Work item: Please retype every entry, keeping each one exactly as written.

Dataset entries:

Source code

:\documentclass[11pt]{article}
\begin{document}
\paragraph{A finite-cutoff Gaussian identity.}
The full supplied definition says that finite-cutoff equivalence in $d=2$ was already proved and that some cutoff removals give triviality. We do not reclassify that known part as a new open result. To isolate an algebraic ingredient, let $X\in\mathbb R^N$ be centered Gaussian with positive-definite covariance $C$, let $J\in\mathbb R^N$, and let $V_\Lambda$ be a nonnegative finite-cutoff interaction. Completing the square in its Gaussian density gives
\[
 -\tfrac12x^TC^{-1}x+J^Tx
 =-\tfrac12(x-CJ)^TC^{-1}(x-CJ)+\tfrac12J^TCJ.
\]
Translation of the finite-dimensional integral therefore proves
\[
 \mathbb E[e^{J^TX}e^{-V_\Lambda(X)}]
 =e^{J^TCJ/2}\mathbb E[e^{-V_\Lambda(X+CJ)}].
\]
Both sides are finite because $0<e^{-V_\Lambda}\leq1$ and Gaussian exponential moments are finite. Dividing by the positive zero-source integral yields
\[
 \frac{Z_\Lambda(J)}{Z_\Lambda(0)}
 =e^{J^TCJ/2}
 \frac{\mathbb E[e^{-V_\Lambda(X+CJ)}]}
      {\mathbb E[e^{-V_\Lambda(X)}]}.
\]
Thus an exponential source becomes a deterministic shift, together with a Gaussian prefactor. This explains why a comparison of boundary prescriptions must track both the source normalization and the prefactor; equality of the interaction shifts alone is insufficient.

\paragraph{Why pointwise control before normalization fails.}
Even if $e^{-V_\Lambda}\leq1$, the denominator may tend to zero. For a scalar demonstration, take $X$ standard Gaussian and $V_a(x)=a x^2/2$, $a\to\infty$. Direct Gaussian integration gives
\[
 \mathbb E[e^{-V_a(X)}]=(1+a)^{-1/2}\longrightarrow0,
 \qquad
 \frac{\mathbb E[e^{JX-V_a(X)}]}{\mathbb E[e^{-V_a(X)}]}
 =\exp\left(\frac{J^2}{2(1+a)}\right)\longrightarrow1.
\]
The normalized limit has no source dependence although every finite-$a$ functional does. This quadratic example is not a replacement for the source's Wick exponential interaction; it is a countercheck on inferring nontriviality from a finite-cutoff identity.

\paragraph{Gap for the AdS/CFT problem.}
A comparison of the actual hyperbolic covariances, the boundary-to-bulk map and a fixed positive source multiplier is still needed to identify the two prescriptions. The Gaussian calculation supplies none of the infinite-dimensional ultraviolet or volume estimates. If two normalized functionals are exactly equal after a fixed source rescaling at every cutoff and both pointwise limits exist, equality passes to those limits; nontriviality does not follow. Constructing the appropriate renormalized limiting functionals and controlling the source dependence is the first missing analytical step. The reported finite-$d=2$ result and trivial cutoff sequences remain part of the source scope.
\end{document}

Answer to this problem:
Source code

:\documentclass[11pt]{article}
\begin{document}
\paragraph{A finite-cutoff Gaussian identity.}
The full supplied definition says that finite-cutoff equivalence in $d=2$ was already proved and that some cutoff removals give triviality. We do not reclassify that known part as a new open result. To isolate an algebraic ingredient, let $X\in\mathbb R^N$ be centered Gaussian with positive-definite covariance $C$, let $J\in\mathbb R^N$, and let $V_\Lambda$ be a nonnegative finite-cutoff interaction. Completing the square in its Gaussian density gives
\[
 -\tfrac12x^TC^{-1}x+J^Tx
 =-\tfrac12(x-CJ)^TC^{-1}(x-CJ)+\tfrac12J^TCJ.
\]
Translation of the finite-dimensional integral therefore proves
\[
 \mathbb E[e^{J^TX}e^{-V_\Lambda(X)}]
 =e^{J^TCJ/2}\mathbb E[e^{-V_\Lambda(X+CJ)}].
\]
Both sides are finite because $0<e^{-V_\Lambda}\leq1$ and Gaussian exponential moments are finite. Dividing by the positive zero-source integral yields
\[
 \frac{Z_\Lambda(J)}{Z_\Lambda(0)}
 =e^{J^TCJ/2}
 \frac{\mathbb E[e^{-V_\Lambda(X+CJ)}]}
      {\mathbb E[e^{-V_\Lambda(X)}]}.
\]
Thus an exponential source becomes a deterministic shift, together with a Gaussian prefactor. This explains why a comparison of boundary prescriptions must track both the source normalization and the prefactor; equality of the interaction shifts alone is insufficient.

\paragraph{Why pointwise control before normalization fails.}
Even if $e^{-V_\Lambda}\leq1$, the denominator may tend to zero. For a scalar demonstration, take $X$ standard Gaussian and $V_a(x)=a x^2/2$, $a\to\infty$. Direct Gaussian integration gives
\[
 \mathbb E[e^{-V_a(X)}]=(1+a)^{-1/2}\longrightarrow0,
 \qquad
 \frac{\mathbb E[e^{JX-V_a(X)}]}{\mathbb E[e^{-V_a(X)}]}
 =\exp\left(\frac{J^2}{2(1+a)}\right)\longrightarrow1.
\]
The normalized limit has no source dependence although every finite-$a$ functional does. This quadratic example is not a replacement for the source's Wick exponential interaction; it is a countercheck on inferring nontriviality from a finite-cutoff identity.

\paragraph{Gap for the AdS/CFT problem.}
A comparison of the actual hyperbolic covariances, the boundary-to-bulk map and a fixed positive source multiplier is still needed to identify the two prescriptions. The Gaussian calculation supplies none of the infinite-dimensional ultraviolet or volume estimates. If two normalized functionals are exactly equal after a fixed source rescaling at every cutoff and both pointwise limits exist, equality passes to those limits; nontriviality does not follow. Constructing the appropriate renormalized limiting functionals and controlling the source dependence is the first missing analytical step. The reported finite-$d=2$ result and trivial cutoff sequences remain part of the source scope.
\end{document}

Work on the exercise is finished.